Dennis Boyd Jr. has been a choir director for 11 years. Submitted photo

Dennis Boyd Jr., choir director at Oxford Hills Comprehensive High School and Middle School, member of the Kiwanis International Club and part-time wedding DJ, has had to do a lot of adapting since schools shut down due to COVID-19 in March. His students have also had to adapt. Boyd, in his 11th year of teaching, says this year’s seniors are a resilient bunch.

Name: Dennis Boyd Jr.

Age: 38

Hometown: Berwick

Occupation: Director of choirs for Oxford Hills Comprehensive High School and Middle School in South Paris

How have the basic concepts and methods of teaching changed during the pandemic? Do you feel like teachers were equipped to deal with the realities of remote teaching coming into the pandemic? The teachers I have the privilege of working with have all been creative, diligent, and flexible about meeting student needs. No one was ready for the sudden onset of pandemic conditions, but we have all rose to the occasion. The greatest threat to my student’s education is equity of access. In rural Oxford County (and Harrison being in rural Cumberland County), internet access is not available to each household. SAD 17 has done amazing things to make sure each household had access to electronic devices, but the internet is our missing piece in some places.  

What lessons have you learned over the course of this? Have you heard any stories of resiliency from students or co-workers?  I have learned that students need school in their lives. We are all making this work for the students with access, but the energy, the learning, the very culture of my department requires presence in our buildings. I have continued to be impressed with the creative solutions that have been implemented by the staff, students, and families when it comes to education needs.

Choir performance must be a really challenging thing to try and coordinate remotely. How does that work? Are you disheartened by the news that choirs might not be able to sing together for at least two years? I am hopeful that we will be able to perform sooner than two years. With that said, we will find a way to make it all work. Equity of access is necessary to ensure that digital solutions for performance opportunities are possible. Two years of silence would be a terrible thing for our world, but this art form will continue.

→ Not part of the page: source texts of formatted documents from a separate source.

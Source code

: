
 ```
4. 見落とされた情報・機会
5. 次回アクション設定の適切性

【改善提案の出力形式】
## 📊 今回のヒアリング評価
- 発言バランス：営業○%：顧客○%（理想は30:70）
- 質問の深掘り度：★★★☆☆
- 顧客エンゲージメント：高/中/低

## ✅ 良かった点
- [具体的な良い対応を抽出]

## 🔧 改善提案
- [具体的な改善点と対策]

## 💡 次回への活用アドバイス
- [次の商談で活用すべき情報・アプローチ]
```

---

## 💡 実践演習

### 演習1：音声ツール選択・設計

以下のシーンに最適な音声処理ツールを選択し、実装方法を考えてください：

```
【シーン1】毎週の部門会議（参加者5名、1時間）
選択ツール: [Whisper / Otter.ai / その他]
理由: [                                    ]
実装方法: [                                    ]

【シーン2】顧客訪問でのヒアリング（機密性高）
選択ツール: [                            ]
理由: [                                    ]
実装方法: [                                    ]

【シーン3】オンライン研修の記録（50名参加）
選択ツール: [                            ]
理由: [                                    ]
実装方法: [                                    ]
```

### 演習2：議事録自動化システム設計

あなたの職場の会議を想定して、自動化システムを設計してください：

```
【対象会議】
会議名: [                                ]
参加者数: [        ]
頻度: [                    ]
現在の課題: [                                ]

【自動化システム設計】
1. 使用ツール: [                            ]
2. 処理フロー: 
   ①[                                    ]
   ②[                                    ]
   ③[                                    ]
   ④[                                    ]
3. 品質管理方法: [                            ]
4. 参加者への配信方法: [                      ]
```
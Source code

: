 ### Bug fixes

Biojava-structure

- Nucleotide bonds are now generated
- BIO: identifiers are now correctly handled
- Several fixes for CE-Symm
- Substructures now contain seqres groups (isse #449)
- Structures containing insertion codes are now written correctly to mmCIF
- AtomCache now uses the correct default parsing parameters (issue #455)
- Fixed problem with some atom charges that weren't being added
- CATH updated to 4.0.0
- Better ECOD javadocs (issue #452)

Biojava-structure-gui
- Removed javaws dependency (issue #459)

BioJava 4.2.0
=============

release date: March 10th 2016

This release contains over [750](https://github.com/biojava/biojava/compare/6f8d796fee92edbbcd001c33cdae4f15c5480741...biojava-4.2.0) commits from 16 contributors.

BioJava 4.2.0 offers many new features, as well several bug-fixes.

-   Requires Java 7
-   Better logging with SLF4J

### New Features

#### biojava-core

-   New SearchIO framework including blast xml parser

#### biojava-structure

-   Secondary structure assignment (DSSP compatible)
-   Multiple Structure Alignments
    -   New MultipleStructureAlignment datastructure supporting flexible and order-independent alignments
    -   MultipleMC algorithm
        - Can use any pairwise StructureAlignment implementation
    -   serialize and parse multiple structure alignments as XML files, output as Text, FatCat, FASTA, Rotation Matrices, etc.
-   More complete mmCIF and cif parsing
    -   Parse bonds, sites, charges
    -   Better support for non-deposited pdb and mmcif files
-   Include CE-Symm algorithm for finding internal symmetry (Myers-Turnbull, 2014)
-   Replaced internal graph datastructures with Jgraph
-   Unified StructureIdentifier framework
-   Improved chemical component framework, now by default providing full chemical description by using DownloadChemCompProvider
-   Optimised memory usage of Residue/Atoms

You were really involved with community organizations (and still are, I imagine). How has helping serve the community changed during COVID-19? Kiwanis is currently limited as to what we can do for our usual programming. The organization will adapt to meet the needs of our community. The Key Club (the high school student wing of Kiwanis) will be making a $1,000 donation to the Harrison Food Bank as soon as we can arrange it. I think SAD 17’s food service department and hourly employees have gone above and beyond when it comes to feeding the children of Oxford Hills. They were able to implement a plan with 48 hours notice that offered food access to EVERY child aged 2-18. That is one of the single greatest things that have come out of all of this.  

As a wedding DJ, how has that part of your life changed? My wedding, prom, and school dance season has been destroyed. I will have lost over $6,000 worth of bookings, and who knows if the bookings in the fall will continue. With that said, many weddings are pushing off to 2021. If all of this means that one life has been saved, it has in fact been worth it.

What do you think it’s like to be a senior in 2020? Have you had any students who have been directly impacted by COVID? (Maybe they are going into music, missed out on auditioning for college, or even missed out performing?) My seniors have been robbed of their big year. We had a trip scheduled to New  York City, several music festivals that were cancelled, and all of the pomp of graduation celebrations. My heart is sick for this group. This is the group of students that were born under the specter of 9/11. This is not the year they were supposed to have. However, my group of seniors are some of the most resilient, creative, dedicated, and compassionate humans I have had the privilege of working with. They will persevere because it is what we need to do to be successful.

What are you hopeful about? Dreading? I keep hoping that this universal threat will bring our nation together in universal solidarity with one another. Sadly, that unity is fracturing currently. I am dreading selfish behaviors that will put other people at risk.

Do you think the landscape of music education, and education in general, is going to permanently change? Music education has always required creative solutions to meet the needs of our changing schools. We will adapt and find ways to meet our students’ needs while maintaining safety for all. This time does allow for innovation in trying to use technology to augment instruction and to allow students to demonstrate mastery of concepts. With that said, I hope that our ensembles will return to our traditional rehearsal methods quickly, as they have maintained for hundreds of years.